Là aussi, participer à des évènements organisés par des tiers peut être une bonne chose. Vous pouvez aussi vous documenter au sein de guides, comme celui rédigé il y a quelque temps par Genma qui intervient régulièrement pour Framasoft sur la question de l'hygiène numérique, ou ce MOOC publié par Inria sur la plateforme FUN.

Ceux que ces questions intéressent dans un cadre plus professionnel pourront se tourner vers les 42 mesures recommandées par l'Agence nationale de la sécurité des systèmes d'information (ANSSI) ou cette conférence d'Aeris à destination des administrateurs système.
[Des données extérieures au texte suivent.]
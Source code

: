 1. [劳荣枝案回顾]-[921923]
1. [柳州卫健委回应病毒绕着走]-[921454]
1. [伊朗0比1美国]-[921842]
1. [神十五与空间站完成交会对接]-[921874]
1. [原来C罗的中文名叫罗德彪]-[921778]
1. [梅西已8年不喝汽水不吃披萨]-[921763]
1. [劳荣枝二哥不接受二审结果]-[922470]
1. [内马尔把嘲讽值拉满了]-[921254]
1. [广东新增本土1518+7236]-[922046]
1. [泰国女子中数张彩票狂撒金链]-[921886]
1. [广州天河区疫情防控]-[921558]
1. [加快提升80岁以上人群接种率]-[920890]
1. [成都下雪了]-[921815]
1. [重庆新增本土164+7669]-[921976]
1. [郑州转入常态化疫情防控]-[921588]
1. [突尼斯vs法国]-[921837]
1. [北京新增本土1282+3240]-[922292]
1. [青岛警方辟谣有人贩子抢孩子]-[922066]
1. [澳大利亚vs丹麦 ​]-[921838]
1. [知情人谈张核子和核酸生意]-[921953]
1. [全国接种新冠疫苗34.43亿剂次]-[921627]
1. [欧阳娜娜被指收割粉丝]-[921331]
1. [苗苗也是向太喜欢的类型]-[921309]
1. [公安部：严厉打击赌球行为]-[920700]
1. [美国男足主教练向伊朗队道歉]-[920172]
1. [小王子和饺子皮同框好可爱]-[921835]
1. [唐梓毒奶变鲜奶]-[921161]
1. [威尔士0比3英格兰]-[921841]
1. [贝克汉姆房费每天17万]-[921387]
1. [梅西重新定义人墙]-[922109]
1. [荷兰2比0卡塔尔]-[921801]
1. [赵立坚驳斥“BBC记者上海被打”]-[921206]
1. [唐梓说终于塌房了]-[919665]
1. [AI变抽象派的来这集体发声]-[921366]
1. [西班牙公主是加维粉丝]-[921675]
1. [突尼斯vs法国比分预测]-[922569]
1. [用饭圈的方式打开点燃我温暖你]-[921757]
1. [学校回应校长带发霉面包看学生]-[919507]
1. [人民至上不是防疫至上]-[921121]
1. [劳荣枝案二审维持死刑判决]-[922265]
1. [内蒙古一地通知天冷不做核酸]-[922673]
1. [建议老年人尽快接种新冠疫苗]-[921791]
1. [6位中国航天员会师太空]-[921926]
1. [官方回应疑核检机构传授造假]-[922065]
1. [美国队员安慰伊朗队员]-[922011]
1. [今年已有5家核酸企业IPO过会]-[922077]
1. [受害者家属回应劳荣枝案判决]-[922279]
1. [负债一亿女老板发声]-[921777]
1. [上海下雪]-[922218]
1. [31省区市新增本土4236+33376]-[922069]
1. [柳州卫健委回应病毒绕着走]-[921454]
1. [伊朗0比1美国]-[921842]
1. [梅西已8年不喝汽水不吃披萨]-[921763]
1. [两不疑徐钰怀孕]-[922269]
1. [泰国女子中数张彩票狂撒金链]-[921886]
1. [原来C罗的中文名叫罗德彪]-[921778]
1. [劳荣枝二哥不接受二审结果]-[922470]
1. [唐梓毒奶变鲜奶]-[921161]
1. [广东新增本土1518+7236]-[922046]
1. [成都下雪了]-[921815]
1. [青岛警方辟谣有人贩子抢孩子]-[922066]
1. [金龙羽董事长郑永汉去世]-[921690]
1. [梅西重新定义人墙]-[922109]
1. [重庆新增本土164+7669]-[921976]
La Quadrature du Net a pour sa part publié un site pour sensibiliser à la question du contrôle des données, alors que le Centre d'Études sur la Citoyenneté, l'Informatisation et les Libertés (CECIL) propose depuis cette année son Guide de survie des aventuriers d'Internet qui peut être acheté (et donc offert) ou téléchargé en PDF.

Plusieurs spécialistes se sont de leur côté associés pour publier le guide d'autodéfense numérique dont la cinquième édition est en ligne depuis quelques semaines.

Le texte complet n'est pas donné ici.